Amid the gloom of those years—a time of war, of obscene inequality and of the savage violence of a ruling class desperate to defend its privileges from any (real or perceived) threat from below—Shelley gave voice to a new spirit of resistance that was then just emerging but which, in the following decades, would shake Europe to its core. His rage against injustice and revolutionary ardour burned with an intensity perhaps unmatched in the history of art.

To understand how brightly Shelley’s star shone, it’s instructive to situate him in relation to the shattered hopes, and increasingly conservative political leanings, of romantic poets of the previous generation, such as William Wordsworth and Samuel Taylor Coleridge. In his autobiographical poem “The Prelude”, recounting the enthusiasm that he and others felt at the outbreak of revolution in France in 1789, Wordsworth wrote:

Oh! pleasant exercise of hope and joy!
For mighty were the auxiliars which then stood
Upon our side, we who were strong in love!
Bliss was it in that dawn to be alive,
But to be young was very heaven!

For a few short years it seemed as if anything was possible. Wordsworth wrote of “human nature seeming born again”. Coleridge, in his 1798 poem “France: an ode”, wrote:

When France in wrath her giant-limbs upreared,
And with that oath, which smote air, earth, and sea,
Stamped her strong foot and said she would be free,
Bear witness for me, how I hoped and feared!
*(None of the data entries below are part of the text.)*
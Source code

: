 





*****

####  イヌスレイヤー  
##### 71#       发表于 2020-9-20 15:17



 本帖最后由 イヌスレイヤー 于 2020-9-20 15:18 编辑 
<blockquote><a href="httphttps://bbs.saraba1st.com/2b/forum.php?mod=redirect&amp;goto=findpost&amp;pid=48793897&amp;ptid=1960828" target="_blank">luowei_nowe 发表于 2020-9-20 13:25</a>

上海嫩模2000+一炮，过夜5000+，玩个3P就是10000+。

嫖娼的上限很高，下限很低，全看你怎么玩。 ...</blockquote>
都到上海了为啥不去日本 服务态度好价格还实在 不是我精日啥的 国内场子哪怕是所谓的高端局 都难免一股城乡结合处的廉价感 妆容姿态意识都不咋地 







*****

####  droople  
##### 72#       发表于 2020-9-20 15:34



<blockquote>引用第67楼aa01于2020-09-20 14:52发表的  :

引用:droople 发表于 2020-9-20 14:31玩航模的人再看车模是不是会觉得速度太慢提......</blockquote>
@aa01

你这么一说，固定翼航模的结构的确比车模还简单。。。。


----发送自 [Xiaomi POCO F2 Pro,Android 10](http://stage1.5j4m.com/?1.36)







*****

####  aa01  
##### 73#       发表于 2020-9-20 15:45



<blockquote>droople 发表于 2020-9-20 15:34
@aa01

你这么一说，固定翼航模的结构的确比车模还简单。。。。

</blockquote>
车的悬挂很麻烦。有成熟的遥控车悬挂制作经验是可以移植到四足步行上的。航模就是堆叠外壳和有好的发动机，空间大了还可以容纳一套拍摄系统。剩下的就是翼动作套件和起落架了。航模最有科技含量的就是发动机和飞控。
As Coleridge’s friend and fellow radical John Thelwall later put it, Coleridge was “a decided Leveller—abusing the democrats for their hypocritical moderatism, in pretending to be willing to give people equality of privileges and rank, while, at the same time, they would refuse them all that the others could be valuable for—equality of property—or rather abolition of all property”.
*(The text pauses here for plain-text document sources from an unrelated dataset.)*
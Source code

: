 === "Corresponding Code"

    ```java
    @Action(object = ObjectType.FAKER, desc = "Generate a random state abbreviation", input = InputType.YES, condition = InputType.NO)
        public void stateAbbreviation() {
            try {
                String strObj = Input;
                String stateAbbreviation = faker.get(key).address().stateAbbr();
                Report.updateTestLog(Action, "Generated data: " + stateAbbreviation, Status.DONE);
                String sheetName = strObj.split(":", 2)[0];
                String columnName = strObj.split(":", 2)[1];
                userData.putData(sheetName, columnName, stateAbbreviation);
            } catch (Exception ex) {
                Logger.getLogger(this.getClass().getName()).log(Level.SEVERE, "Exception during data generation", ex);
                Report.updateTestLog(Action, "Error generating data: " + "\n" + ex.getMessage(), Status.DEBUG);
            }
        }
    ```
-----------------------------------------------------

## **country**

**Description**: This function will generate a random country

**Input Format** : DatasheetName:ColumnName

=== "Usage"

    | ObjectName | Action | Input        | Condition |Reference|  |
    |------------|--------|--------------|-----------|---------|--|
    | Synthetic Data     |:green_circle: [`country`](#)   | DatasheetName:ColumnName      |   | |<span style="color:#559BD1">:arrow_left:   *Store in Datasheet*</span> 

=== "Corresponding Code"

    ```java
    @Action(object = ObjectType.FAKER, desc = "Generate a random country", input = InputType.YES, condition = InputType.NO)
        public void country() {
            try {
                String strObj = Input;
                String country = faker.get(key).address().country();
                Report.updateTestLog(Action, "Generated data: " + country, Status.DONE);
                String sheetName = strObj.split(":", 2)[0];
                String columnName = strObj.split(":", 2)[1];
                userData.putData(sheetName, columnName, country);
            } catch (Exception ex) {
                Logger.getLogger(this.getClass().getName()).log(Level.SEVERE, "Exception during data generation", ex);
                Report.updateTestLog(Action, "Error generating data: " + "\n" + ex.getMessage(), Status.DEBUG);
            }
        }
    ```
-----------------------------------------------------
Unfortunately, conditions in Britain at the time were far from conducive to the realisation of their hopes. The period in which a space opened for the expression of radical ideas proved fleeting. One reason for this was the success of the wave of repression unleashed by the British government. Those suspected of Jacobin sympathies were hounded by the authorities, and many of the leading figures were arrested and prosecuted for treason. Wordsworth and Coleridge themselves were under almost constant surveillance by government spies. In this context, their enthusiasms had to be expressed mainly within a small circle of their friends.

If the climate of reaction at home wasn’t enough, their hopes were delivered another blow by developments in France. The terror came in 1793, followed by the Thermidorian reaction that led, ultimately, to the dictatorship of Napoleon. France and Britain were from then at war almost continuously. In 1799, Coleridge wrote to Wordsworth, complaining about those who “in consequence of the complete failure of the French revolution, have thrown up all hopes of the amelioration of mankind and are sinking into an almost epicurean selfishness, disguising the same under the soft titles of domestic attachment and contempt for visionary philosophies”.
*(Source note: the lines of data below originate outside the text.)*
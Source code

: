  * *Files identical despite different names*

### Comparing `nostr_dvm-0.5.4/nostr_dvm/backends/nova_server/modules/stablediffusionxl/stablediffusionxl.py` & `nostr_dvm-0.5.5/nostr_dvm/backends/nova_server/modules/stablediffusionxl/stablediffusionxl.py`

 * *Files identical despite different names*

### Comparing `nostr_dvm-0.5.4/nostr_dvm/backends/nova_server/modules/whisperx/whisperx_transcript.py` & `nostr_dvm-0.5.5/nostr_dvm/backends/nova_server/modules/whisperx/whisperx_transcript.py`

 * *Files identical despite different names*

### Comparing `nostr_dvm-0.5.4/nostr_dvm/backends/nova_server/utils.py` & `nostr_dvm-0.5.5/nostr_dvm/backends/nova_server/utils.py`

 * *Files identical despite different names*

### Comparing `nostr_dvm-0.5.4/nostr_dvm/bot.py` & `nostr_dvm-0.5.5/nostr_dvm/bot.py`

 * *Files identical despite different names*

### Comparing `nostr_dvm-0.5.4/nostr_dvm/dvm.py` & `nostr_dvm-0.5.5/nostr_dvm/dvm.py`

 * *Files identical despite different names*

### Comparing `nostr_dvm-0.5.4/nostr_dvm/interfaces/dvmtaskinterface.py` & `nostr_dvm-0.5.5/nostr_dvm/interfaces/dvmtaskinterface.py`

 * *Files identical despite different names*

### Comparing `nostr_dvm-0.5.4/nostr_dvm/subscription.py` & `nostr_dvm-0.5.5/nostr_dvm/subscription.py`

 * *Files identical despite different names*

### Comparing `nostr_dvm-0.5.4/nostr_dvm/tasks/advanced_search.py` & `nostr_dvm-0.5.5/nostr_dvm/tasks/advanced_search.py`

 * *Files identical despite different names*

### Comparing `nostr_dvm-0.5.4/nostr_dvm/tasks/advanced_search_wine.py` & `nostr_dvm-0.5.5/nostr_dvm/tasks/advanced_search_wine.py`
The two of them, however, were soon to follow the same path. In his poetry, Wordsworth grew more and more conventional—all daffodils and lonely wanderings—and in his politics moved in the direction of outright reaction. As the “mature” Wordsworth saw it, “The people [are] already powerful far beyond the increase of their information and their improvement in morals”. In a letter to a friend in the early 1800s, Coleridge complained similarly: “Without religious joys and religious terrors, nothing can be expected from the inferior classes in society”. 

The blissful hopes of the 1790s were, in the 1800s, plunged into darkness. The war against Napoleonic France bled Britain dry. In 1811, there were 640,000 in the armed forces out of a population of only 12 million (the equivalent, in Australia today, would be an army of more than 1.3 million). From the poor, ever greater exertions and sacrifices were demanded in the name of “King and country”. In addition to the burden of furnishing the human material for the army, there was the heavy taxation imposed to fund the war. Wages, particularly of agricultural workers, were held at starvation levels. 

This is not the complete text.